Olearia occidentissima
- Conservation status: Priority Two — Poorly Known Taxa (DEC)

Scientific classification
- Kingdom: Plantae
- Clade: Tracheophytes
- Clade: Angiosperms
- Clade: Eudicots
- Clade: Asterids
- Order: Asterales
- Family: Asteraceae
- Genus: Olearia
- Species: O. occidentissima
- Binomial name: Olearia occidentissima Lander

= Olearia occidentissima =

- Genus: Olearia
- Species: occidentissima
- Authority: Lander
- Conservation status: P2

Species of shrub

Olearia occidentissima is a species of flowering plant in the family Asteraceae and is endemic to the extreme west of Western Australia. It is an erect or prostrate, wind-pruned shrub with narrowly elliptic leaves that are woolly-hairy on the lower surface, and white, daisy-like inflorescences.

==Description==
Olearia occidentissima is an erect or prostrate, wind-pruned shrub that typically grows up to 20 cm high, its stems and leaves densely hairy. The leaves are arranged alternately, scattered along the branchlets, narrowly elliptic, mostly 6–24 mm long and 3–6 mm wide. The upper surface of the leaves is greyish-green and the lower surface covered with woolly hairs. The heads or daisy-like "flowers" are arranged singly on the ends of branches, the leaves grading to the hemispherical involucre at the base. Each head is 25–30 mm in diameter with ten to twelve white or pink ray florets, the ligule 7.4–11 mm long, surrounding about 25 disc florets. Flowering occurs in September and the fruit is an achene 2.5–2.8 mm long, the pappus with about 75 bristles.

==Taxonomy==
Olearia occidentissima was first formally described in 1990 by Nicholas Sèan Lander in the journal Nuytsia from specimens collected by Alex George on Dirk Hartog Island in 1972. The specific epithet (occidentissima) means "most westerly", referring to this species having the most westerly distribution of Olearia species.

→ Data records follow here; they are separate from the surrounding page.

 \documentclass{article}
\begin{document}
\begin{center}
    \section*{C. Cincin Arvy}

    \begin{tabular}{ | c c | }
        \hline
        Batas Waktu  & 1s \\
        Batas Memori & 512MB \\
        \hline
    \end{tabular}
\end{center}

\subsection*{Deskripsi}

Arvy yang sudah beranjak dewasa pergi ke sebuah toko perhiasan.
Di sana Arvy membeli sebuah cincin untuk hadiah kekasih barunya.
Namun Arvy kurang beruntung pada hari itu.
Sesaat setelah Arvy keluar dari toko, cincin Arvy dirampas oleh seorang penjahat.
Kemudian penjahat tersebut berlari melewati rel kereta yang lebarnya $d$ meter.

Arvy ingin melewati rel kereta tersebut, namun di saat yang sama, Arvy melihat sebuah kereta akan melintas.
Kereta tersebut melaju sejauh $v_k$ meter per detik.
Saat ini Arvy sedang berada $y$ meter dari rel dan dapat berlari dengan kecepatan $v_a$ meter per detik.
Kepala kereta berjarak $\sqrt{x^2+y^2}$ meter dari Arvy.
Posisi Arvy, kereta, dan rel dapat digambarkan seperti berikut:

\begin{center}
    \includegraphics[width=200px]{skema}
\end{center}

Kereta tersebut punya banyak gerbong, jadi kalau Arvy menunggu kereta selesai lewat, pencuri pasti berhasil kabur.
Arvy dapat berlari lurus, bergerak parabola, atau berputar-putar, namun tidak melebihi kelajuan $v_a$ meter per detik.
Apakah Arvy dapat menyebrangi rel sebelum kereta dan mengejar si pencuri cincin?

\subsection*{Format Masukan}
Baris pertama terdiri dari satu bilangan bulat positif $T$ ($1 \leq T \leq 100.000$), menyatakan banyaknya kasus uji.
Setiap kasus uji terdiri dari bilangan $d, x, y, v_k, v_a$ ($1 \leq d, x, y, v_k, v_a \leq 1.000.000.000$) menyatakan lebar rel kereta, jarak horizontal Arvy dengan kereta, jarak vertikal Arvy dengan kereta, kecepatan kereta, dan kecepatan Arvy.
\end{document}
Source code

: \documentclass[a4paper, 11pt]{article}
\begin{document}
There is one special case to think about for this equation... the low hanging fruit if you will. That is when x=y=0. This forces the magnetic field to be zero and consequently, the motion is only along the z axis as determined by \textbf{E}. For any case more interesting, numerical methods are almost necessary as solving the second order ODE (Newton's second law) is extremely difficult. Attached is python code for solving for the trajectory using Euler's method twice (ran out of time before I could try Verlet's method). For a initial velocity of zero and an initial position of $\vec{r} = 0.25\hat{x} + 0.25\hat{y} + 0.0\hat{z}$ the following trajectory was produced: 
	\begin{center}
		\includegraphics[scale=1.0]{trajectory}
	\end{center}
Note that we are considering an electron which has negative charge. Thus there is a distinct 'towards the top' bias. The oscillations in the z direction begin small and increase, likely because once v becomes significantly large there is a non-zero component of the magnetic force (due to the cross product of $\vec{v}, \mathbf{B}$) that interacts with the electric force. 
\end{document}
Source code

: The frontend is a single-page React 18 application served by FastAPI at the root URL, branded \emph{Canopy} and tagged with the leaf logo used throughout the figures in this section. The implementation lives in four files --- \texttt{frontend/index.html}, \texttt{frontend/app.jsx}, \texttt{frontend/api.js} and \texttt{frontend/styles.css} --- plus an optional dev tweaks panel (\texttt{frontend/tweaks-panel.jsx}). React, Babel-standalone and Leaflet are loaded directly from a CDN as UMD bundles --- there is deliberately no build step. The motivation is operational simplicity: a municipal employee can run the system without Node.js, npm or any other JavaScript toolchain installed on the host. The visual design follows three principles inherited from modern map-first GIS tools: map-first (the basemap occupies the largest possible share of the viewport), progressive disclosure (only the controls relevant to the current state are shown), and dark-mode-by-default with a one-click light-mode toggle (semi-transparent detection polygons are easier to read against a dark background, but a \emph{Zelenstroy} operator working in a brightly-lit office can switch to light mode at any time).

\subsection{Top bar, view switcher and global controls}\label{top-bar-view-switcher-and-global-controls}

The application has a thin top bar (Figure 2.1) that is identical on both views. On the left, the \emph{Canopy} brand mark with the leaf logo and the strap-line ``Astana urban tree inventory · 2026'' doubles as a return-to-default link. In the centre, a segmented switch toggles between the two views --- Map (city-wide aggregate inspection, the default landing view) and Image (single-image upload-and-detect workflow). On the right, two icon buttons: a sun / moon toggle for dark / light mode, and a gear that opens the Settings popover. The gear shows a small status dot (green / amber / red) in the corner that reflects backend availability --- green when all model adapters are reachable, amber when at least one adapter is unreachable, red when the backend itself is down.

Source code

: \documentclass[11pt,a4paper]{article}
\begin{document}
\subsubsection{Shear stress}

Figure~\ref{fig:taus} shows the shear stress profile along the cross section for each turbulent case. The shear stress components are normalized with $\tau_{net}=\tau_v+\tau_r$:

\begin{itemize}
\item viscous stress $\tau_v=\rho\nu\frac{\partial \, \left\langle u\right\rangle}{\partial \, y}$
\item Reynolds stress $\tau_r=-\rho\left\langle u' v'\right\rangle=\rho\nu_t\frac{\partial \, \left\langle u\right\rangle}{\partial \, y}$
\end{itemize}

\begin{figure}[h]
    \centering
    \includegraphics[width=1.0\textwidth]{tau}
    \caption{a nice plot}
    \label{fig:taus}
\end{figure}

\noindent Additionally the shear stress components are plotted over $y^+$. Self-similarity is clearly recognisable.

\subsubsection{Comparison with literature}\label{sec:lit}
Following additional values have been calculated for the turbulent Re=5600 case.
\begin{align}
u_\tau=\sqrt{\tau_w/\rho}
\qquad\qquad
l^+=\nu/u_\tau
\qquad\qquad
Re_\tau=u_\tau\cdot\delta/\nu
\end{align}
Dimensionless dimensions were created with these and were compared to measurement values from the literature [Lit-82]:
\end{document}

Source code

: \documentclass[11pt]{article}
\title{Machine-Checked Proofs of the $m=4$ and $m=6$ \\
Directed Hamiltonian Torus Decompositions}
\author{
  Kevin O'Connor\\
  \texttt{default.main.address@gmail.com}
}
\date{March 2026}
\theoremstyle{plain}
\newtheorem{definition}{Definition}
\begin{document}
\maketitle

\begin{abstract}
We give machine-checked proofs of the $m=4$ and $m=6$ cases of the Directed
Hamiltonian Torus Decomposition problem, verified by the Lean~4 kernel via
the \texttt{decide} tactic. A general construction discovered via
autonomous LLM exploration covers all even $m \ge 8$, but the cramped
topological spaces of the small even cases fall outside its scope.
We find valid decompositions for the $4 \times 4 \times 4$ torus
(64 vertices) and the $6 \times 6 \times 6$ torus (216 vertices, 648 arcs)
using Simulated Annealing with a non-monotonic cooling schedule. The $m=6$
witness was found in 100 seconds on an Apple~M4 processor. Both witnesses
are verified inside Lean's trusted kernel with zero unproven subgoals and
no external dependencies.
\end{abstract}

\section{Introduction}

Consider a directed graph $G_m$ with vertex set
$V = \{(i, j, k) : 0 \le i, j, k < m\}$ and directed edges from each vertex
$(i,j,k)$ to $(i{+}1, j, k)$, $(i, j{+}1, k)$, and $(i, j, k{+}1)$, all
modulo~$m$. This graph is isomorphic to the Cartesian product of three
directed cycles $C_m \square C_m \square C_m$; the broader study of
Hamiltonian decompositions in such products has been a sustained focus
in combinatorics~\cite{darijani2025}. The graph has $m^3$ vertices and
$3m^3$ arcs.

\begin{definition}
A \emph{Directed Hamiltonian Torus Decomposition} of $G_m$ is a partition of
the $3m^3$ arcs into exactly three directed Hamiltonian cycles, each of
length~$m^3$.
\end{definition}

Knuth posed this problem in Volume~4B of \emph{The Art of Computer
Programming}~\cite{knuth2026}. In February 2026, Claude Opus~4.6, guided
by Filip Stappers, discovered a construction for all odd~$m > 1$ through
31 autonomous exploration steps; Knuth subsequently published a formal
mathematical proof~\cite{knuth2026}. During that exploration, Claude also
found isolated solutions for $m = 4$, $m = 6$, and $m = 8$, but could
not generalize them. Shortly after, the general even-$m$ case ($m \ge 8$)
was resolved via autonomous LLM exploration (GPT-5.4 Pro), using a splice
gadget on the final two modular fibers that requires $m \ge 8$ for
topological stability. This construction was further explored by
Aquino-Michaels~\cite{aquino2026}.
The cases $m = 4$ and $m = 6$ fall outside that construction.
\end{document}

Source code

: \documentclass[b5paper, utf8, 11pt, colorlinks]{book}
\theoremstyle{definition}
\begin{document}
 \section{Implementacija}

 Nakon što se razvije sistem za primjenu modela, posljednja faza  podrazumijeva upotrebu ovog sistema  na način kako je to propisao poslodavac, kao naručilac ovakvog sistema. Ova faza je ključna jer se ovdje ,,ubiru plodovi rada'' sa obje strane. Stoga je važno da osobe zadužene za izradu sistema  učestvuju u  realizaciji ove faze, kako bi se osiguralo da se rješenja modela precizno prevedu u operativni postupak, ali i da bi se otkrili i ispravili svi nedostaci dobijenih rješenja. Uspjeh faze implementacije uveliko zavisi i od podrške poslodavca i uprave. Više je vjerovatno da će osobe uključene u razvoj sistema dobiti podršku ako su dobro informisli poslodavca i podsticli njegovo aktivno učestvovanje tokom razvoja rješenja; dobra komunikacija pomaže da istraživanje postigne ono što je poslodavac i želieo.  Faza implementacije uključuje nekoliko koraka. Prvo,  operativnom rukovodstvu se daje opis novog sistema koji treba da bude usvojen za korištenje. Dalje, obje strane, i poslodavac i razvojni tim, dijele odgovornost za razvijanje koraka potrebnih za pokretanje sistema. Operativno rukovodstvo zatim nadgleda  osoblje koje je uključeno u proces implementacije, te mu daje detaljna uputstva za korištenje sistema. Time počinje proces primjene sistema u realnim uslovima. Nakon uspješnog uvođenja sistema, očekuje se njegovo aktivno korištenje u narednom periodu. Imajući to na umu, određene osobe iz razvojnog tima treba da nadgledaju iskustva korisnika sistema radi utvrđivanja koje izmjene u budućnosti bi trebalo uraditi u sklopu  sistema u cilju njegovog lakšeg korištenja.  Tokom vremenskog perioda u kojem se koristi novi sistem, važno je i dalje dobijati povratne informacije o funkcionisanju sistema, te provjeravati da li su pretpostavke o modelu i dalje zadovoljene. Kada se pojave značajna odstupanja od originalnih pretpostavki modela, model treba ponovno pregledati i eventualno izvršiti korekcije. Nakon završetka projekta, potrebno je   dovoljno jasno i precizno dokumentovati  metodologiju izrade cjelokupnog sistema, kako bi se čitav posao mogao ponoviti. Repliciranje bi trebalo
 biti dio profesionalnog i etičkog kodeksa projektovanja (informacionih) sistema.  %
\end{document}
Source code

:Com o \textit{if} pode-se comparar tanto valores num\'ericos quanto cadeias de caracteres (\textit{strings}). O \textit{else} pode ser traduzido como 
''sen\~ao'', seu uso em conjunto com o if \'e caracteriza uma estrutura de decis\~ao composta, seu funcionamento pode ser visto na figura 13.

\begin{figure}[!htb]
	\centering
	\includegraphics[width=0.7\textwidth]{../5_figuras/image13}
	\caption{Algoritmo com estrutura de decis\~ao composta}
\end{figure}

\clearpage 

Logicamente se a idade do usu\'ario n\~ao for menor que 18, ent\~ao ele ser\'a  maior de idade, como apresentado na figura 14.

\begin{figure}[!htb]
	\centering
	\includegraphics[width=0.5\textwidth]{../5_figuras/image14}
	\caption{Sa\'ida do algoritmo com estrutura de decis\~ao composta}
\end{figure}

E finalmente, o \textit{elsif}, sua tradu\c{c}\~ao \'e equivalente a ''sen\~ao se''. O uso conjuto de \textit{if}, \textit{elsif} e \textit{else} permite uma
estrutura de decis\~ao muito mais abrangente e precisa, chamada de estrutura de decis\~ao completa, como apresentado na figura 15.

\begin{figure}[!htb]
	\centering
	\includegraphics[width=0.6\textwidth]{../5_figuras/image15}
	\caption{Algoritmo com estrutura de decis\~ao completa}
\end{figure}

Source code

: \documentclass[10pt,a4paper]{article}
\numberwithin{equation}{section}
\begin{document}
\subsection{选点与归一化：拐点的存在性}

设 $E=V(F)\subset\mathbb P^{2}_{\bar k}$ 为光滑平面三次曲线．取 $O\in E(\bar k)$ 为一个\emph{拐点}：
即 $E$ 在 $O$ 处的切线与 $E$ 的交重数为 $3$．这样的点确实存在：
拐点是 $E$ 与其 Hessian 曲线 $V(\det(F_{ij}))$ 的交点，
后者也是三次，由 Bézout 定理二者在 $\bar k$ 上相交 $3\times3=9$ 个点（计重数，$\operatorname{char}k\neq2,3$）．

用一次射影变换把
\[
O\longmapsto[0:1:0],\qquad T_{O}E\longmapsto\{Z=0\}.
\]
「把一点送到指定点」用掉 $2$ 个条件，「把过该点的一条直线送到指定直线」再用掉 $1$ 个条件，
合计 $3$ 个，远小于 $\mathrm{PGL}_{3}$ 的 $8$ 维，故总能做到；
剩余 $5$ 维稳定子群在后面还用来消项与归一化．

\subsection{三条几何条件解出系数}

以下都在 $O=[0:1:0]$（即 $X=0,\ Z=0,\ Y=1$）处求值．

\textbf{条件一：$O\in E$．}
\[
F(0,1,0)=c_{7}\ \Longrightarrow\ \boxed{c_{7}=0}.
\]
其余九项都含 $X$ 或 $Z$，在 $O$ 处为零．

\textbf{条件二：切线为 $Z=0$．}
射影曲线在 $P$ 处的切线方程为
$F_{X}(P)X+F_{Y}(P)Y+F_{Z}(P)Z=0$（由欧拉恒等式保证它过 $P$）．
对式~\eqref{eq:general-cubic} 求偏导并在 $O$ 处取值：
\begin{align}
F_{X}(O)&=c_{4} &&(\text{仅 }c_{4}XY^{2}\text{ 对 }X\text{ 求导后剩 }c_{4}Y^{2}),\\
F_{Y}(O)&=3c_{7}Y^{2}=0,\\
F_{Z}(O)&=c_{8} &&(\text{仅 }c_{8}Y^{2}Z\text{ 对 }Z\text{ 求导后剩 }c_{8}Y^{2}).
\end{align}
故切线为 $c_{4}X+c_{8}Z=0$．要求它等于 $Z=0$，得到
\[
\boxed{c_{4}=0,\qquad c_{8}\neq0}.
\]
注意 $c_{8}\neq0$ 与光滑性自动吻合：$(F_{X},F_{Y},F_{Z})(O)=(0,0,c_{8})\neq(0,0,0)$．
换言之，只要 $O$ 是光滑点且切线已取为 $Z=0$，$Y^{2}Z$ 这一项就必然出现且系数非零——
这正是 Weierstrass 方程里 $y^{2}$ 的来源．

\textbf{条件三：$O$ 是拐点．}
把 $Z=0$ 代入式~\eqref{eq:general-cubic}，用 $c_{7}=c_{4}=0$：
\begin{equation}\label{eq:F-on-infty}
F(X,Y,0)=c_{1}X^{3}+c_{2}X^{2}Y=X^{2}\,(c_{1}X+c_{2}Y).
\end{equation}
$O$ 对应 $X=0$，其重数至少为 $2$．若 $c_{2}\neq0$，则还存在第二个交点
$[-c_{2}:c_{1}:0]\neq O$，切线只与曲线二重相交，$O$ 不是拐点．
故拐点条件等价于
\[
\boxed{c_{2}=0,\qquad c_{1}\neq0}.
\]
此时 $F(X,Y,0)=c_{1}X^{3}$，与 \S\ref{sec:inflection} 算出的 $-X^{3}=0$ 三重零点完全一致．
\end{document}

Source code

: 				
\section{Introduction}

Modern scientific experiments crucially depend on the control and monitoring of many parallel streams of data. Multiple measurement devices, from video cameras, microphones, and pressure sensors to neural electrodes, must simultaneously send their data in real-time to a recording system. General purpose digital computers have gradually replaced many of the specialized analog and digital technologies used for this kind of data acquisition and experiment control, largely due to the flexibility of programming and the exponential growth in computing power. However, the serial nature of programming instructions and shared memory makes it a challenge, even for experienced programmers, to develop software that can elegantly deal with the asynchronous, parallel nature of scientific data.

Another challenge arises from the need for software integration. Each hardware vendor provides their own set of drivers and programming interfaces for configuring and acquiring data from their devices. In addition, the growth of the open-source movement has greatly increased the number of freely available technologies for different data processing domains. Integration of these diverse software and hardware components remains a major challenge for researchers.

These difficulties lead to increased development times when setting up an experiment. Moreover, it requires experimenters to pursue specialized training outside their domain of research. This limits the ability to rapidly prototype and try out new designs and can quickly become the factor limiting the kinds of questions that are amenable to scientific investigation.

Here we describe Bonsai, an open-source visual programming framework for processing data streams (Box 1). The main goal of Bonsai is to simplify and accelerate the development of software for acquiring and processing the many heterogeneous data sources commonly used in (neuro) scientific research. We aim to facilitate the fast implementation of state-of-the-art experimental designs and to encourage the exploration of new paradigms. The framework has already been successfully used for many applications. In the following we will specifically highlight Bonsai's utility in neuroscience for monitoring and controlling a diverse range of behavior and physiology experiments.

==Distribution and habitat==
This daisy bush grows on shallow soil on coastal limestone cliffs in the Carnarvon and Yalgoo bioregions in the extreme west of Western Australia, including on Dirk Hartog Island and Francois Peron National Park.

==Conservation status==
Olearia occidentissima is listed as "Priority Two" by the Western Australian Government Department of Biodiversity, Conservation and Attractions, meaning that it is poorly known and from only one or a few locations.